Vault gating, keychain storage, passphrase behavior, licensing activation, and update checks.
- Vault lock model
- Keychain credential handling
- HTTPS enforcement
- License activation and update checks
Security, vault, and licensing
Vault model
The vault is the operational gate for the app.
While the vault is locked:
- Operational commands are blocked.
- The app routes you back to unlock instead of half-working.
- Credentials remain in the OS keychain, not in frontend state.
Unlocking is passphrase-based and local to the machine.
Auto-lock policy
The app supports configurable idle timeout options:
- 5 minutes
- 15 minutes
- 30 minutes
- 1 hour
- never
"Never" disables idle timeout only. Session-lock behavior is a separate security policy.
Credential storage
Profile metadata and secrets are handled differently on purpose.
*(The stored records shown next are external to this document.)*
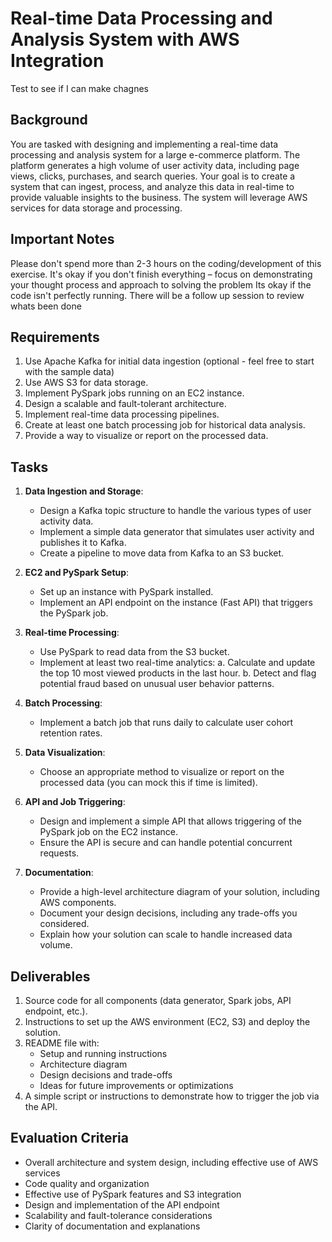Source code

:# Real-time Data Processing and Analysis System with AWS Integration
Test to see if I can make chagnes

## Background
You are tasked with designing and implementing a real-time data processing and analysis system for a large e-commerce platform. The platform generates a high volume of user activity data, including page views, clicks, purchases, and search queries. Your goal is to create a system that can ingest, process, and analyze this data in real-time to provide valuable insights to the business. The system will leverage AWS services for data storage and processing.

## Important Notes
Please don't spend more than 2-3 hours on the coding/development of this exercise.
It's okay if you don't finish everything – focus on demonstrating your thought process and approach to solving the problem
Its okay if the code isn't perfectly running. There will be a follow up session to review whats been done


## Requirements

1. Use Apache Kafka for initial data ingestion (optional - feel free to start with the sample data)
2. Use AWS S3 for data storage.
3. Implement PySpark jobs running on an EC2 instance.
4. Design a scalable and fault-tolerant architecture.
5. Implement real-time data processing pipelines.
6. Create at least one batch processing job for historical data analysis.
7. Provide a way to visualize or report on the processed data.

## Tasks

1. **Data Ingestion and Storage**:
   - Design a Kafka topic structure to handle the various types of user activity data.
   - Implement a simple data generator that simulates user activity and publishes it to Kafka.
   - Create a pipeline to move data from Kafka to an S3 bucket.

2. **EC2 and PySpark Setup**:
   - Set up an instance with PySpark installed.
   - Implement an API endpoint on the instance (Fast API) that triggers the PySpark job.

3. **Real-time Processing**:
   - Use PySpark to read data from the S3 bucket.
   - Implement at least two real-time analytics:
     a. Calculate and update the top 10 most viewed products in the last hour.
     b. Detect and flag potential fraud based on unusual user behavior patterns.

4. **Batch Processing**:
   - Implement a batch job that runs daily to calculate user cohort retention rates.

5. **Data Visualization**:
   - Choose an appropriate method to visualize or report on the processed data (you can mock this if time is limited).

6. **API and Job Triggering**:
   - Design and implement a simple API that allows triggering of the PySpark job on the EC2 instance.
   - Ensure the API is secure and can handle potential concurrent requests.

7. **Documentation**:
   - Provide a high-level architecture diagram of your solution, including AWS components.
   - Document your design decisions, including any trade-offs you considered.
   - Explain how your solution can scale to handle increased data volume.

## Deliverables

1. Source code for all components (data generator, Spark jobs, API endpoint, etc.).
2. Instructions to set up the AWS environment (EC2, S3) and deploy the solution.
3. README file with:
   - Setup and running instructions
   - Architecture diagram
   - Design decisions and trade-offs
   - Ideas for future improvements or optimizations
4. A simple script or instructions to demonstrate how to trigger the job via the API.

## Evaluation Criteria

- Overall architecture and system design, including effective use of AWS services
- Code quality and organization
- Effective use of PySpark features and S3 integration
- Design and implementation of the API endpoint
- Scalability and fault-tolerance considerations
- Clarity of documentation and explanations

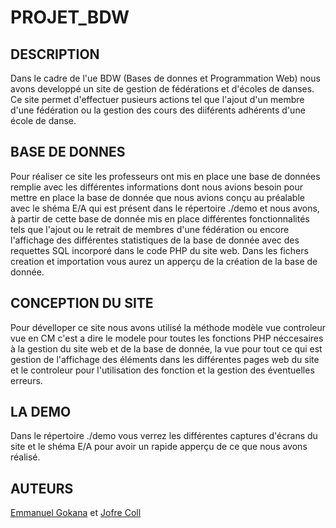

# PROJET_BDW 


## DESCRIPTION 

Dans le cadre de l'ue BDW (Bases de donnes et Programmation Web) nous avons developpé un site de 
gestion de fédérations et d'écoles de danses. Ce site permet d'effectuer pusieurs actions tel que l'ajout d'un 
membre d'une fédération ou la gestion des cours des diiférents adhérents d'une école de danse.

## BASE DE DONNES 

Pour réaliser ce site les professeurs ont mis en place une base de données remplie avec les différentes
informations dont nous avions besoin pour mettre en place la base de donnée que nous avions conçu
au préalable avec le shéma E/A qui est présent dans le répertoire ./demo et nous avons, à partir 
de cette base de donnée mis en place différentes fonctionnalités tels que l'ajout ou le retrait 
de membres d'une fédération ou encore l'affichage des différentes statistiques de la base de donnée 
avec des requettes SQL incorporé dans le code PHP du site web. Dans les fichers creation et importation 
vous aurez un apperçu de la création de la base de donnée.

## CONCEPTION DU SITE 

Pour dévelloper ce site nous avons utilisé la méthode modèle vue controleur
vue en CM c'est a dire le modele pour toutes les fonctions PHP néccesaires à
la gestion du site web et de la base de donnée, la vue pour tout ce qui est 
gestion de l'affichage des éléments dans les différentes pages web du site et
le controleur pour l'utilisation des fonction et la gestion des éventuelles erreurs.

## LA DEMO 
Dans le répertoire ./demo vous verrez les différentes captures d'écrans du site
et le shéma E/A pour avoir un rapide apperçu de ce que nous avons réalisé.

## AUTEURS 
[Emmanuel Gokana](https://github.com/emmanuelgkn) et [Jofre Coll](https://github.com/Jofrix98)
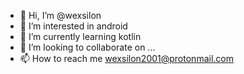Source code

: - 👋 Hi, I’m @wexsilon
- 👀 I’m interested in android
- 🌱 I’m currently learning kotlin
- 💞️ I’m looking to collaborate on ...
- 📫 How to reach me wexsilon2001@protonmail.com

<!---
wexsilon/wexsilon is a ✨ special ✨ repository because its `README.md` (this file) appears on your GitHub profile.
You can click the Preview link to take a look at your changes.
--->
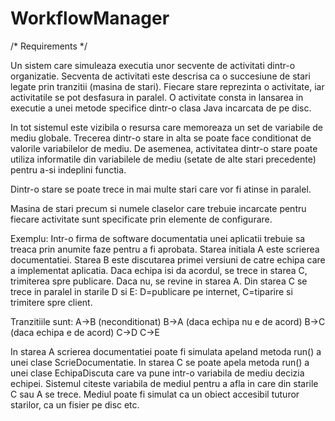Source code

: # WorkflowManager

/* Requirements */

Un sistem care simuleaza executia unor secvente de activitati dintr-o
organizatie. Secventa de activitati este descrisa ca o succesiune de
stari legate prin tranzitii (masina de stari). Fiecare stare reprezinta o
activitate, iar activitatile se pot desfasura in paralel. O activitate
consta in lansarea in executie a unei metode specifice dintr-o
clasa Java incarcata de pe disc. 

In tot sistemul este vizibila o resursa
care memoreaza un set de variabile de mediu globale. Trecerea dintr-o
stare in alta se poate face conditionat de valorile variabilelor de
mediu. De asemenea, activitatea dintr-o stare poate utiliza
informatile din variabilele de mediu (setate de alte stari precedente)
pentru a-si indeplini functia.

Dintr-o stare se poate trece in mai multe stari care vor
fi atinse in paralel.

Masina de stari precum si numele claselor care trebuie
incarcate pentru fiecare activitate sunt specificate prin elemente de 
configurare.

Exemplu: Intr-o firma de software documentatia unei aplicatii trebuie sa
treaca prin anumite faze pentru a fi aprobata. Starea initiala A este
scrierea documentatiei. Starea B este discutarea primei versiuni de
catre echipa care a implementat aplicatia. Daca echipa isi da acordul,
se trece in starea C, trimiterea spre publicare. Daca nu, se revine in
starea A. Din starea C se trece in paralel in starile D si E:
D=publicare pe internet, C=tiparire si trimitere spre client.

Tranzitiile sunt:
A->B (neconditionat)
B->A (daca echipa nu e de acord)
B->C (daca echipa e de acord)
C->D
C->E

In starea A scrierea documentatiei poate fi simulata apeland metoda
run() a unei clase ScrieDocumentatie. In starea C se poate apela
metoda run() a unei clase EchipaDiscuta care va pune intr-o variabila
de mediu decizia echipei. Sistemul citeste variabila de mediul pentru
a afla in care din starile C sau A se trece. Mediul poate fi simulat
ca un obiect accesibil tuturor starilor, ca un fisier pe disc etc.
- Secret keys go to the OS keychain.
- Non-secret profile metadata is stored in app data.
- Request signing stays in the Tauri backend.
The frontend does not hold long-lived secret material.
HTTPS enforcement
The app rejects insecure URLs for profile-level public delivery fields.
This includes:
- public base URL
- CDN domain
If a field is present, it must be a valid HTTPS URL.
Error hygiene
Supportable security means more than storage location. Error handling matters too.
Security baseline:
- redact raw credentials and tokens from surfaced errors
- keep signed URL generation in the backend
- avoid logging secrets to the activity panel or console
License activation
License activation is handled from the About surface.
Current behavior:
- You paste a signed license payload.
- The Rust backend verifies the signature.
- The app stores the license locally and reports status.
If a license is invalid, tampered, or expired, the UI says so directly.
Update checks
Update checks are informational and backend-driven.
Current expectation:
- The app can query release metadata.
- The UI can tell you whether a newer version exists.
- Startup does not block on the update check.
What support will never ask for
No legitimate support request asks you to send:
- your Secret Access Key
- raw Cloudflare API tokens
- unredacted presigned URLs
If you need to share a failing URL mapping, redact the secret-bearing query parameters first.